J’eus beau dire, je n’arrivai pas à lui faire comprendre que c’était la sienne. Je finis par me lever et couvris la glace avec un châle.

— Elle est toujours là, derrière, poursuivit-elle avec anxiété. Elle a bougé. Qui est-ce ? J’espère qu’elle ne va pas sortir quand vous serez partie ! Oh ! Nelly ! la chambre est hantée ! J’ai peur de rester seule !

Je lui pris la main et la priai de se calmer ; car une série de tressaillements la secouaient convulsivement et elle ne voulait pas détourner de la glace son regard fixe.

— Il n’y a personne ici, insistai-je. C’était vous-même, Mrs Linton : vous le saviez bien il y a un instant.

— Moi-même, dit-elle en soupirant, et voilà minuit qui sonne ! C’est vrai, alors ! c’est effrayant !

Ses doigts s’accrochèrent aux draps et les ramenèrent sur ses yeux. J’essayai de me glisser vers la porte avec l’intention d’appeler son mari. Mais je fus rappelée par un cri perçant… le châle était tombé du cadre.

— Eh bien ! Qu’y a-t-il ? criai-je. Qui est poltronne, maintenant ? Éveillez-vous. C’est la glace… le miroir, Mrs Linton ; vous vous y voyez, et j’y suis aussi, à côté de vous.

Tremblante et égarée, elle se cramponnait à moi, mais l’horreur disparut peu à peu de son visage ; sa pâleur fit place à une rougeur de honte.

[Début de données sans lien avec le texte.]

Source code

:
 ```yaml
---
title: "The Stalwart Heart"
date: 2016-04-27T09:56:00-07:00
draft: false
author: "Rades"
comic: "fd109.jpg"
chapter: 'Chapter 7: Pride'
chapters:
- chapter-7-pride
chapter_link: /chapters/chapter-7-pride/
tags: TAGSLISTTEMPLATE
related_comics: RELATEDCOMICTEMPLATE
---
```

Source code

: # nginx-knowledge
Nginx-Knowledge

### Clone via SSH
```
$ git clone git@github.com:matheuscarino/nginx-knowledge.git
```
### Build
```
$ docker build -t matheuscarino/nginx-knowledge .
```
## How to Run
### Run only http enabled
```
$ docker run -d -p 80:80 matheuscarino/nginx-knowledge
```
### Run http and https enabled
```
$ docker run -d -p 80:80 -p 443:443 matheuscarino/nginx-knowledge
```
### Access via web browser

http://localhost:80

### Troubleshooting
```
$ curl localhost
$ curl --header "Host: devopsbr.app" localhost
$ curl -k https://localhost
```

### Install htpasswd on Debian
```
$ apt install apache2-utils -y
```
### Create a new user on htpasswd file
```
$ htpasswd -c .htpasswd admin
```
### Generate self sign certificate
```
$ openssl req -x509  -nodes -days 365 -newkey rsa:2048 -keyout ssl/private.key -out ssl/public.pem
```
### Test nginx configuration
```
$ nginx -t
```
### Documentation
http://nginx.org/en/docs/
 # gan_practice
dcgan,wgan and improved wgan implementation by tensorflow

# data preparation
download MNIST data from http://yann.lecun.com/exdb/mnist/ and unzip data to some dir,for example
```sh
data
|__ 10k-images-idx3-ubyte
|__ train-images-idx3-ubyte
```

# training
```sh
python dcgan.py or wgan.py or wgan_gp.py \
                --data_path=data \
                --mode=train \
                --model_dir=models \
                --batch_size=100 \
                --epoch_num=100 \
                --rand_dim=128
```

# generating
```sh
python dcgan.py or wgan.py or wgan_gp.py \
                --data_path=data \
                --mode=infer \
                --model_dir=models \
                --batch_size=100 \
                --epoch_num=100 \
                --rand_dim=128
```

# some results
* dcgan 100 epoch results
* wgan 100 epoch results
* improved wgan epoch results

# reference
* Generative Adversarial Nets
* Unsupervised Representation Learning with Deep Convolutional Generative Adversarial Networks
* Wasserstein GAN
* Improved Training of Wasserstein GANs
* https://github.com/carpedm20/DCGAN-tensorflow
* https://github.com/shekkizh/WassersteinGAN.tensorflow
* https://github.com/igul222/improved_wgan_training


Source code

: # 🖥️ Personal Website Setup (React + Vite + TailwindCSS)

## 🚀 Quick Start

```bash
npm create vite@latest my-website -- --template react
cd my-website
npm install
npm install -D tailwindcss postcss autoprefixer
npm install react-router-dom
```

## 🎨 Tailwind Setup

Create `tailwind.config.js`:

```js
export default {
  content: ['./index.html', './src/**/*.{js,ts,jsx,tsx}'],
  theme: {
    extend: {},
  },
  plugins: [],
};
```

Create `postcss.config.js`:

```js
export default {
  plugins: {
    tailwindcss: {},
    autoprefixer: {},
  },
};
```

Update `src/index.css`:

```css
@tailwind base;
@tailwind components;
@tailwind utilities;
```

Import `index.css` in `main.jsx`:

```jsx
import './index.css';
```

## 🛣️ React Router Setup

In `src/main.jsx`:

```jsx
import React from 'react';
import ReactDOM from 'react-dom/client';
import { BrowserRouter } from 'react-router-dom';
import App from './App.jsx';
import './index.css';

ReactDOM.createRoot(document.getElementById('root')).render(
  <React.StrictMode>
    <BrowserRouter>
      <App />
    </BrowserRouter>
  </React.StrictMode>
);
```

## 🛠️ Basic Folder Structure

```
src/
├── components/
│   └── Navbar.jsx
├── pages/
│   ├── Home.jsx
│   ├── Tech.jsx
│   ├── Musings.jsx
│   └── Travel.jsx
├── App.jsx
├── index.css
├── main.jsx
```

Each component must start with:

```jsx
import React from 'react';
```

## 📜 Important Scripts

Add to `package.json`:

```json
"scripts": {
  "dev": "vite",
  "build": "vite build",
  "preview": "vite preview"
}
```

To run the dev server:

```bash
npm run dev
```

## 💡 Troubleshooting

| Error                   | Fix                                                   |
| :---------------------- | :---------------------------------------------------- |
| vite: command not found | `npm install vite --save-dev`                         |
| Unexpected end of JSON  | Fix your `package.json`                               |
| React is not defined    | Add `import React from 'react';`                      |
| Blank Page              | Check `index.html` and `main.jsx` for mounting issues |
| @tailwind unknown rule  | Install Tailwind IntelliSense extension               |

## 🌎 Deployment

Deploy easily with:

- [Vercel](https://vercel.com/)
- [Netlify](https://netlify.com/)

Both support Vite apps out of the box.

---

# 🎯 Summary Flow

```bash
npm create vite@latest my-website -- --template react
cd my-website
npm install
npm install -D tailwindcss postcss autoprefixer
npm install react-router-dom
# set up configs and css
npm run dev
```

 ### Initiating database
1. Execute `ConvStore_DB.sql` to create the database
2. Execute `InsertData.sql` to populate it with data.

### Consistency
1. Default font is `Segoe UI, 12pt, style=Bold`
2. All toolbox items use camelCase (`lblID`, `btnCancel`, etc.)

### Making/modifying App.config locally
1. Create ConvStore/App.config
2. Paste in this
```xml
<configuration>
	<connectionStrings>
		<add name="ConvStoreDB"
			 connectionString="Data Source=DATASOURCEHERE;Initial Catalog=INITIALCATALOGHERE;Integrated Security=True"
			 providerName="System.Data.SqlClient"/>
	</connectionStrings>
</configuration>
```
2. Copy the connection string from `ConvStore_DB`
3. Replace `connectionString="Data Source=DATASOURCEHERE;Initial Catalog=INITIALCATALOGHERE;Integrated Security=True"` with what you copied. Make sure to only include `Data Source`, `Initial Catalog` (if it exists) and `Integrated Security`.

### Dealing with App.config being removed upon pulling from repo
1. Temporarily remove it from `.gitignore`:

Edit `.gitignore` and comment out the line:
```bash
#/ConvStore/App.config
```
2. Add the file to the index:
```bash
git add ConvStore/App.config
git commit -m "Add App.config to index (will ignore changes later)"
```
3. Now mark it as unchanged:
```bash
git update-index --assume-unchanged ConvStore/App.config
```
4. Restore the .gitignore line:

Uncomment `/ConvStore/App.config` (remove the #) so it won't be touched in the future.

— Oh ! mon Dieu ! je croyais que j’étais chez moi, soupirat-elle. Je croyais que j’étais couchée dans ma chambre à Hurle-Vent. Je suis faible, c’est pour cela que mon cerveau s’est troublé et que j’ai poussé des cris sans m’en douter. Ne dites rien ; mais restez avec moi. J’ai peur de m’endormir : mes rêves m’épouvantent.

— Un bon somme vous ferait du bien, madame ; et j’espère que les souffrances que vous ressentez en ce moment vous empêcheront de recommencer à essayer de vous laisser mourir de faim.

— Oh ! si seulement j’étais dans mon lit dans la vieille maison ! continua-t-elle avec amertume, en se tordant les mains. Et ce vent qui souffle dans les sapins près de la fenêtre ! laissez-moi le sentir… il descend tout droit de la lande… laissez-moi en recueillir un souffle !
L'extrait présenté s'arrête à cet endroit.